Le représentant de la génération Z, qu’il convient toutefois de ne pas essentialiser, ne reconnaît plus l’antériorité et l’expérience des parents comme des valeurs sûres et conteste leur autorité. À l’aise avec les technologies numériques, il crée de nouvelles règles et de nouveaux codes. Ayant l’information de référence à portée d’écran et de clic, il remet en cause le savoir, les connaissances et l’autorité de ses aînés (parents, professeurs, managers) au nom d’autres sources : Internet, les réseaux sociaux numériques… Sommes-nous face à une crise de l’autorité ou plutôt à une crise de la crédibilité des porteurs de l’autorité ?

Cette interrogation fait partie des nombreuses questions auxquelles Élodie Gentina tente d’apporter des éléments de réponse dans son dernier ouvrage « Manager la Génération Z, mieux appréhender les nouveaux comportements » (Éditions Dunod), dont The Conversation France publie quelques extraits.

Une culture d’expérimentation

Vivant dorénavant dans un monde de l’immédiateté et de l’instant présent, les jeunes ne reconnaissent plus l’antériorité et l’expérience des parents comme des valeurs sûres. [La pédopsychiatre] Anne-Marie Garnier explique :

« L’obéissance n’est plus exigée par les parents comme une évidence, ils craignent d’obtenir l’obéissance de leurs enfants par la force. »

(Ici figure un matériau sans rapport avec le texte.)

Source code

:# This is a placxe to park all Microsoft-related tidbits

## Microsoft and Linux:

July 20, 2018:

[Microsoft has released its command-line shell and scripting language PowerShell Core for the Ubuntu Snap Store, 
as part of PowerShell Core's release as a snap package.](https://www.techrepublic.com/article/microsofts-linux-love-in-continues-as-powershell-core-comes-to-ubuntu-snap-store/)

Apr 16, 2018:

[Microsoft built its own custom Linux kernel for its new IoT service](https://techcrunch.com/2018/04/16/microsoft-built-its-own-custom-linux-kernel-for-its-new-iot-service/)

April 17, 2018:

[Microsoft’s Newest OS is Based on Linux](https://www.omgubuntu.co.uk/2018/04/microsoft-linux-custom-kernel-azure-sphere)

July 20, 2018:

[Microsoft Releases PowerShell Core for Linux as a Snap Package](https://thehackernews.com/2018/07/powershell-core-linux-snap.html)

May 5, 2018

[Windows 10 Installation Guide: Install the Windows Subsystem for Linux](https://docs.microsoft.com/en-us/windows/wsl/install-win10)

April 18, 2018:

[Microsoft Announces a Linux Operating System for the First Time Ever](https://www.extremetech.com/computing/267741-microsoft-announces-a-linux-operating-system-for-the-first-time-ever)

Les parents privilégient la qualité des relations avec leurs enfants, en adoptant des stratégies de négociation, en faisant appel à l’intelligence de leurs enfants plutôt qu’en imposant leur autorité. Dans ces conditions, les parents risquent de perdre la capacité à exiger ce qui est nécessaire pour le bon développement de l’enfant. De plus, ayant l’information à portée d’écran et de clic, les jeunes contestent le savoir de leurs professeurs au nom d’autres sources d’information comme Internet.

L’autorité se gagne

[Toutefois], les enfants et adolescents issus de la génération Z s’assujettissent très tôt à des formes d’autorité bien plus puissantes que celles que nous voudrions leur imposer. Ces formes d’autorité ne sont pas fondées sur des légitimités (le savoir, le bien commun par exemple). Pour les adultes issus des générations baby-boomers et X, le modèle d’identification était le maître qui disposait du savoir, et c’est par le savoir que l’on disposait des outils. Pour les Z, qui sont dans une culture d’expérimentation, la figure d’identification est celle qui expérimente le mieux. Les Z n’ont pas besoin de lire le mode d’emploi pour accéder au maniement de l’outil : ils expérimentent. […]

L’autorité est en crise, puisque nous sommes passés d’une société hiérarchique, verticale, à une société plus transversale, notamment grâce à Internet et aux réseaux sociaux numériques. Une nouvelle démocratie du savoir est en marche, et la seule autorité qui peut s’imposer est fondée sur la compétence.

Une étude que j’ai menée en partenariat avec Marie-Ève Delécluse entre janvier et mai 2017, auprès de 2 300 personnes âgées de 15 à 22 ans, a mis en exergue qu’un jeune sur deux souhaite conserver les niveaux hiérarchiques en entreprise. Il importe de préciser que ce n’est pas la hiérarchie en elle-même qui est problématique, mais davantage les conditions à son recours, la légitimité que les jeunes lui accordent. Nous tendons à penser que la hiérarchie, en termes d’organe décisionnel, est à conserver mais que sa pratique, son sens et sa forme doivent être transformés.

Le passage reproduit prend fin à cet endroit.